Follows a full implementation of a node to better understand the structure:

class MongoCSVWriter(OutputNode):
    """Write a Pandas Dataframe into a MongoDB collection.

    Parameters
    ----------
    node_id : str
        The unique id of the node.
    connection : str
        Hostname or IP address or Unix domain socket path of a single MongoDB instance to connect to, or a mongodb URI
    db : str
        Name of the database to connect to.
    coll : str
        Name of the collection to connect to.

    Input
    -----
    dataset : pd.Dataframe
        The dataset that should be save in the MongoDB collection
    """

    _input_vars = {"dataset": pd.DataFrame}

    def __init__(self, node_id: str, connection: str, db: str, coll: str):
        self.parameters = Parameters(
            connection=KeyValueParameter("connection", str, connection),
            db=KeyValueParameter("db", str, db),
            coll=KeyValueParameter("coll", str, coll),
        )
        super(MongoCSVWriter, self).__init__(node_id)

    def execute(self):
        params = self.parameters.get_dict()
        client = pymongo.MongoClient(
            params.get("connection"), ssl=True, ssl_cert_reqs=ssl.CERT_NONE
        )
        collection = client[params.get("db")][params.get("coll")]
        collection.insert_many(self.dataset.to_dict("records"))
        return collection

    @classmethod
    def _get_tags(cls):
        return Tags(LibTag.MONGODB, TypeTag.OUTPUT)

Adding a library#

Would you like to implement the functionality of a library that is not yet implemented?

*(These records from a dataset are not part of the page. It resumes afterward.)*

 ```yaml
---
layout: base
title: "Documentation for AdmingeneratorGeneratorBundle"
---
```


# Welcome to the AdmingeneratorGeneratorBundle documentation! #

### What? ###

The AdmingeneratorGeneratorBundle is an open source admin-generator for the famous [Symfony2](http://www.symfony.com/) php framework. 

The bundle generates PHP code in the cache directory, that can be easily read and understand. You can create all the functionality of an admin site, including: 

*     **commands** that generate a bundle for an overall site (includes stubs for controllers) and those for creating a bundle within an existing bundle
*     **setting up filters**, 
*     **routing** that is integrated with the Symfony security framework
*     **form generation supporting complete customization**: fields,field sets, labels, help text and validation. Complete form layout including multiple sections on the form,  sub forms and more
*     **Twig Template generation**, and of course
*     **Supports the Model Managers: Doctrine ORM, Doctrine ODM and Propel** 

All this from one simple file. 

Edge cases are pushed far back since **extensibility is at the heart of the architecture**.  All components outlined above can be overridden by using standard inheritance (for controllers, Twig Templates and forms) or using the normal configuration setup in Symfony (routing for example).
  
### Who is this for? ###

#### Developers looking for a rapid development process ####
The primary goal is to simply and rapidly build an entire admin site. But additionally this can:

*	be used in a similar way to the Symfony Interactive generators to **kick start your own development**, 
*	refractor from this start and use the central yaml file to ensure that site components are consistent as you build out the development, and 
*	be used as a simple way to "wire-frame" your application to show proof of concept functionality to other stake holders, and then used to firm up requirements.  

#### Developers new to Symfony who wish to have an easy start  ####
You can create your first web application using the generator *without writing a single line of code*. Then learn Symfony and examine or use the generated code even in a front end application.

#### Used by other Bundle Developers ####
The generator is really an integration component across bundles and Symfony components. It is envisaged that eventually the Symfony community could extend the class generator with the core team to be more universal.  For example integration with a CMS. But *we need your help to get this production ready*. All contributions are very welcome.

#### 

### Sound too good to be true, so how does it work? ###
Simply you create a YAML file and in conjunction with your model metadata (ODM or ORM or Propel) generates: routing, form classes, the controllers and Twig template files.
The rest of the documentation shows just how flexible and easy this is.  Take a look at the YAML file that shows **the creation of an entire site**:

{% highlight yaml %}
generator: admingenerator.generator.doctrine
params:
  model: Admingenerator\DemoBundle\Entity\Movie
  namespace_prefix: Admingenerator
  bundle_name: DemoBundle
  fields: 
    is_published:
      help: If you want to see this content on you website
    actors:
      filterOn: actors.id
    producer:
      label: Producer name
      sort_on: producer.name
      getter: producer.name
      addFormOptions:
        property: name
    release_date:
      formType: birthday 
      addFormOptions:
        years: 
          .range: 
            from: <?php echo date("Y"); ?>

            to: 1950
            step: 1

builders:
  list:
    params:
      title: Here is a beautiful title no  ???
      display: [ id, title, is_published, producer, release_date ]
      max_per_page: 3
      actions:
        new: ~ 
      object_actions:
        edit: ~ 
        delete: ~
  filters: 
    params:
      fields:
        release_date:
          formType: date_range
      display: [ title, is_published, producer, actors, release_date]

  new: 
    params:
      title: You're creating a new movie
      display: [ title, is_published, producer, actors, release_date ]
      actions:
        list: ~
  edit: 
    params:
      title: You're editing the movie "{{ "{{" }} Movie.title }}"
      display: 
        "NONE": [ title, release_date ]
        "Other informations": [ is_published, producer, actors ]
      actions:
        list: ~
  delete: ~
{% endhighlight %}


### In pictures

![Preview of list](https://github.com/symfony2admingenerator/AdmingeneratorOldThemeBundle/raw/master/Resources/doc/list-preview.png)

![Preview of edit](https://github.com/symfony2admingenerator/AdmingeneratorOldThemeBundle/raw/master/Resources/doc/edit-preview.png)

  • Think of one or more functions of a new Python library that you would like to implement;

  • Create a new package in rain.nodes with the name of the library;

  • Create the appropriate modules in that package where you will add your nodes/classes;

  • Update the rain/nodes/__init__.py adding the following code:

    try:
        from rain.nodes.newlibrary import *
    except ModuleNotFoundError or ImportError:
        pass
    
  • If necessary, create your hierarchy of nodes to better manage them;

  • Update the enumeration LibTag and TypeTag in module rain.core.base.py;

  • Add the requirements for the new library inside the requirements-modules.txt file following the appropriate syntax and the LibTag enumeration entry created before;

  • Start to implement your nodes following the structure and guidelines described above. Pay attention! Don’t forget the parent class, inputs/outputs variables, constructor, parameters, tags, execute and documentation;

  • Enjoy and use your new library and nodes!